Ihwal larangan menerima atau memberikan
sumbangan yang bertentangan dengan ketentuan peraturan perundang-undangan,
sebagaimana ketentuan Pasal 59 ayat (3) huruf a UU Ormas. Ketentuan ini
multitafsir dan sesungguhnya telah diatur dalam UU No. 8 Tahun 2010 tentang
Pencegahan dan Pemberantasan Tindak Pidana Pencucian Uang khususnya pada Pasal
3, Pasal 4, Pasal 5. Multitafsir dikarenakan di satu sisi perbuatan yang
demikian itu merupakan tindak pidana dan di sisi lain hanya bersifat pelarangan
yang justru akan membingungkan.
Berdasarkan dalil-dalil tersebut, PP
Muhammadiyah meminta MK menyatakan Pasal 1 angka 1, Pasal 4, Pasal 5, Pasal 8,
Pasal 9, Pasal 10, Pasal 11, Pasal 21, Pasal 23, Pasal 24, Pasal 25, Pasal 30
ayat (2), Pasal 33 ayat (1) dan (2), Pasal 34 ayat (1), Pasal 35, Pasal 36,
Pasal 38, Pasal 40 ayat (1), ayat (2), ayat (3), ayat (4), ayat (5), ayat (6),
Pasal 57 ayat (2) dan ayat (3), Pasal 58, dan Pasal 59 ayat (1) dan ayat (3)

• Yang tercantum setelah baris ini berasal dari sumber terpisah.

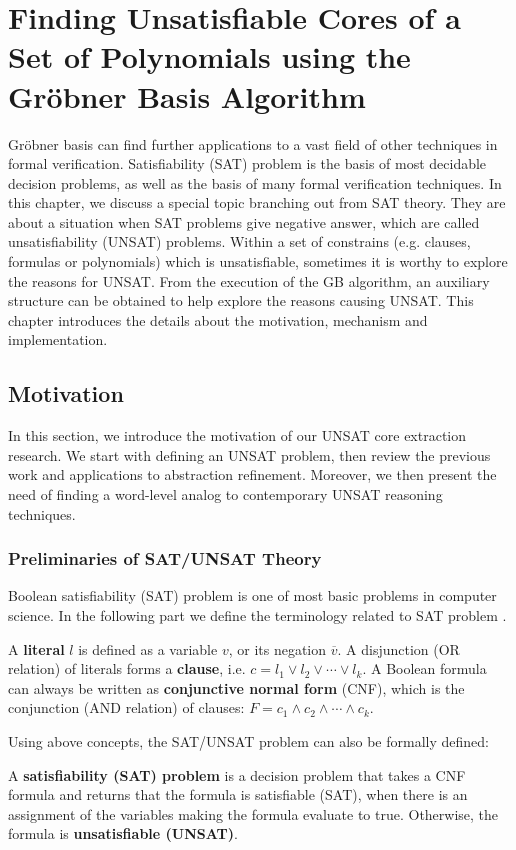 \chapter{Finding Unsatisfiable Cores of a Set of Polynomials using the Gr\"obner Basis Algorithm}
\label{ch:UNSAT}
Gr\"obner basis can find further applications to a vast field
of other techniques in formal verification. Satisfiability (SAT) problem is the basis of 
most decidable decision problems, as well as the basis of many formal verification techniques. 
In this chapter, we discuss a special topic branching out from SAT theory. They are about a situation 
when SAT problems give negative answer, which are called unsatisfiability (UNSAT) problems. Within 
a set of constrains (e.g. clauses, formulas or polynomials) which is unsatisfiable, sometimes 
it is worthy to explore the reasons for UNSAT. From the execution of the GB algorithm, 
an auxiliary structure can be obtained to help explore the reasons causing UNSAT. This chapter introduces the 
details about the motivation, mechanism and implementation. 

\section{Motivation}
In this section, we introduce the motivation of our UNSAT core extraction research. We
start with defining an UNSAT problem, then review the previous work and applications 
to abstraction refinement. Moreover, we then present the need of finding a word-level 
analog to contemporary UNSAT reasoning techniques.

\subsection{Preliminaries of SAT/UNSAT Theory}
Boolean satisfiability (SAT) problem is one of most basic problems in computer science.
In the following part we define the terminology related to SAT problem \cite{anaICCAD}.

\begin{Definition}
A {\bf literal} $l$ is defined as a variable $v$, or its negation $\overline{v}$. A disjunction (OR relation)
of literals forms a {\bf clause}, i.e. $c = l_1\lor l_2 \lor \cdots \lor l_k$. 
A Boolean formula can always be written as {\bf conjunctive normal form} (CNF),
which is the conjunction (AND relation) of clauses: $F = c_1\land c_2\land\cdots\land c_k$.
\end{Definition}

Using above concepts, the SAT/UNSAT problem can also be formally defined:
\begin{Definition}
A {\bf satisfiability (SAT) problem} is a decision problem that takes a CNF formula and returns
that the formula is satisfiable (SAT), when there is an assignment of the variables making the 
formula evaluate to true. Otherwise, the formula is {\bf unsatisfiable (UNSAT)}.
\end{Definition}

huruf a UU Ormas bertentangan dengan UUD 1945, khususnya Paragraf Keempat
Pembukaan UUD 1945, Pasal 28, Pasal 28A, Pasal 28C ayat (2), Pasal 28D ayat
(1), Pasal 28Eayat (3) UUD 1945, serta tidak berkekuatan hukum mengikat. Atau
menjatuhkan putusan alternatif, yaitu menyatakan UU Ormas bertentangan dengan
UUD 1945, khususnya Paragraf Keempat Pembukaan UUD 1945, Pasal 28, Pasal 28A,
Pasal 28C ayat (2), Pasal 28D ayat (1), Pasal 28Eayat (3) UUD NRI Tahun 1945
dan tidak mempunyai kekuatan hukum mengikat secara keseluruhan.